[Data records]
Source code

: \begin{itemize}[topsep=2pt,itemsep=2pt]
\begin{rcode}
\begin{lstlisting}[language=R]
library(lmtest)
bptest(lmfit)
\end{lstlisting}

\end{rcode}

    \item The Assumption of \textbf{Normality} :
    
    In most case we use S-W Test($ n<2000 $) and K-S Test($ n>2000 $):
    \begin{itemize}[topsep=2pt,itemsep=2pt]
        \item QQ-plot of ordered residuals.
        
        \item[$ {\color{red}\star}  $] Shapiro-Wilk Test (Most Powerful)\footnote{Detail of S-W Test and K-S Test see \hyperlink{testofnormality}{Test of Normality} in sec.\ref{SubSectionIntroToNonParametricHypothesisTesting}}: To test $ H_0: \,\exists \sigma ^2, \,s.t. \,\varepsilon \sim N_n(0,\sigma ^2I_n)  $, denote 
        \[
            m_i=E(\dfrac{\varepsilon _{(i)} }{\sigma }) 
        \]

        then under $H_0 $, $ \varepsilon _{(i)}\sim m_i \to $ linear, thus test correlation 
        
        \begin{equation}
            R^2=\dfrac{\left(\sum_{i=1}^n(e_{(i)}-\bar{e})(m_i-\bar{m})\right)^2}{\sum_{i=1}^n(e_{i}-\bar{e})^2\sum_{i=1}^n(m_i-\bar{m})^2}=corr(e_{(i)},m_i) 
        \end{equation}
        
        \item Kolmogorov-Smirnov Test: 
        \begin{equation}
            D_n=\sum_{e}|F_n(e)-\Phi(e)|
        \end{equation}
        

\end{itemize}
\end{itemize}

(Activity): Return each line from the data where the string "begin" can be found.

(Final answer):
: \begin{itemize}[topsep=2pt,itemsep=2pt]
\begin{rcode}
\begin{lstlisting}[language=R]
    \begin{itemize}[topsep=2pt,itemsep=2pt]
        \begin{equation}
        \begin{equation}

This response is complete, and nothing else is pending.